-- INFORMATION SHOWN follows --

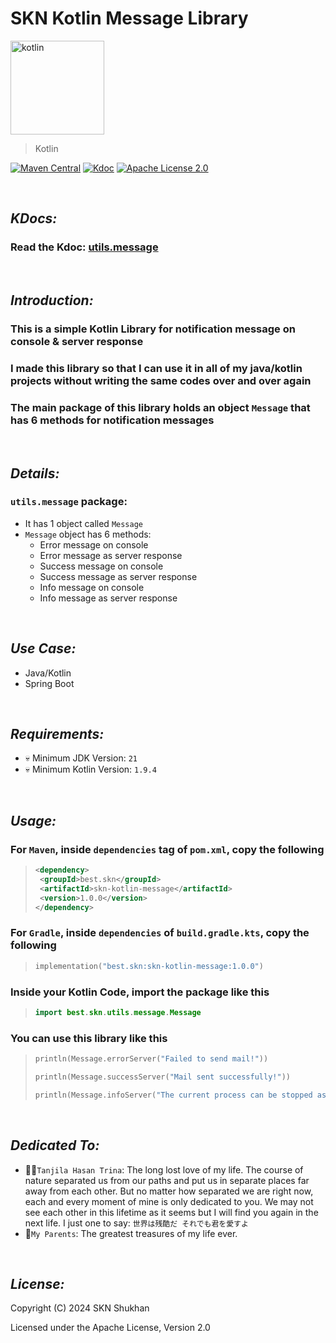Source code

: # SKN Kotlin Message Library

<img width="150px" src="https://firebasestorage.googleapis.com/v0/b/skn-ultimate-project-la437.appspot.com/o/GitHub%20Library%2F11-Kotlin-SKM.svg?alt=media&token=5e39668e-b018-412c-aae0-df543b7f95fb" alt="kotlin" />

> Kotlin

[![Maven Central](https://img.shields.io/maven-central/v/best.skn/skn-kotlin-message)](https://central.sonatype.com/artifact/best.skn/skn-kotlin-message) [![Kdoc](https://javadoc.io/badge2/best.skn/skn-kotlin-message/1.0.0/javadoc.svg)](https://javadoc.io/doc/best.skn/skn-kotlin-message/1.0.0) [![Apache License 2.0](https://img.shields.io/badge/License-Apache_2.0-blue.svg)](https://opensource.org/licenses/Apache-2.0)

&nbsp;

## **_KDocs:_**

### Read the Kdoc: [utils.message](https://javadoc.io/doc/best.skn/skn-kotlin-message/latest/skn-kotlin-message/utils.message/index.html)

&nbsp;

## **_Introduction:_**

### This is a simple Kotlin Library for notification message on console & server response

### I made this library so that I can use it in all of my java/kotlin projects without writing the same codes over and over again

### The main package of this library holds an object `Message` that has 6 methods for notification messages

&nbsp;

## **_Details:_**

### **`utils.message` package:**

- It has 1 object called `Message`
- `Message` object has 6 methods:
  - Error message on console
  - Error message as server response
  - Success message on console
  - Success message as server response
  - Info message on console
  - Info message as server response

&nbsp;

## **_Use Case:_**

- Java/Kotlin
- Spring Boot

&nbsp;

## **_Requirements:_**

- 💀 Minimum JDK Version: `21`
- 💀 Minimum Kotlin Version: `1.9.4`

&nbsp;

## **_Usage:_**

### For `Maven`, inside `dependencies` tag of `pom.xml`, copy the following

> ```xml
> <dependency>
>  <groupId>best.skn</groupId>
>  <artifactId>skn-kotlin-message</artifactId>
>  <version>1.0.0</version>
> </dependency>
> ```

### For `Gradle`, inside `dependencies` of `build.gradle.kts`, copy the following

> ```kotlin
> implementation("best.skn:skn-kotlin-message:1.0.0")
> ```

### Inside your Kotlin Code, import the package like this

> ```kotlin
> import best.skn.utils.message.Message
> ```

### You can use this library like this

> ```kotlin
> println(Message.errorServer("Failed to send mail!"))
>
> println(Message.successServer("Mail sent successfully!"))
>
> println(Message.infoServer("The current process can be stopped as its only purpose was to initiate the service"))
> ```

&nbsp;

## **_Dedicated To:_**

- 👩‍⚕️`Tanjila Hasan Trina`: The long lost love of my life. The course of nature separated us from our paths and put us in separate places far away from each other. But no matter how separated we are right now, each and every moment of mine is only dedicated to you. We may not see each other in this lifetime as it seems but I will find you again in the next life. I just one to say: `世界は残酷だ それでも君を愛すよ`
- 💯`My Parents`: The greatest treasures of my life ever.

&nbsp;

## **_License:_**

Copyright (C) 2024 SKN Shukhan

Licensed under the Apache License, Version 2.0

-- INFORMATION SHOWN concluded --

__ASSIGNMENT__
Return the lines exactly as they stand, from the start of the entries through the line holding "object has 6"; omit the pictures.

__OUTPUT__
Source code

: # SKN Kotlin Message Library

<img width="150px" src="https://firebasestorage.googleapis.com/v0/b/skn-ultimate-project-la437.appspot.com/o/GitHub%20Library%2F11-Kotlin-SKM.svg?alt=media&token=5e39668e-b018-412c-aae0-df543b7f95fb" alt="kotlin" />

> Kotlin

[![Maven Central](https://img.shields.io/maven-central/v/best.skn/skn-kotlin-message)](https://central.sonatype.com/artifact/best.skn/skn-kotlin-message) [![Kdoc](https://javadoc.io/badge2/best.skn/skn-kotlin-message/1.0.0/javadoc.svg)](https://javadoc.io/doc/best.skn/skn-kotlin-message/1.0.0) [![Apache License 2.0](https://img.shields.io/badge/License-Apache_2.0-blue.svg)](https://opensource.org/licenses/Apache-2.0)

&nbsp;

## **_KDocs:_**

### Read the Kdoc: [utils.message](https://javadoc.io/doc/best.skn/skn-kotlin-message/latest/skn-kotlin-message/utils.message/index.html)

&nbsp;

## **_Introduction:_**

### This is a simple Kotlin Library for notification message on console & server response

### I made this library so that I can use it in all of my java/kotlin projects without writing the same codes over and over again

### The main package of this library holds an object `Message` that has 6 methods for notification messages

&nbsp;

## **_Details:_**

### **`utils.message` package:**

- It has 1 object called `Message`
- `Message` object has 6 methods:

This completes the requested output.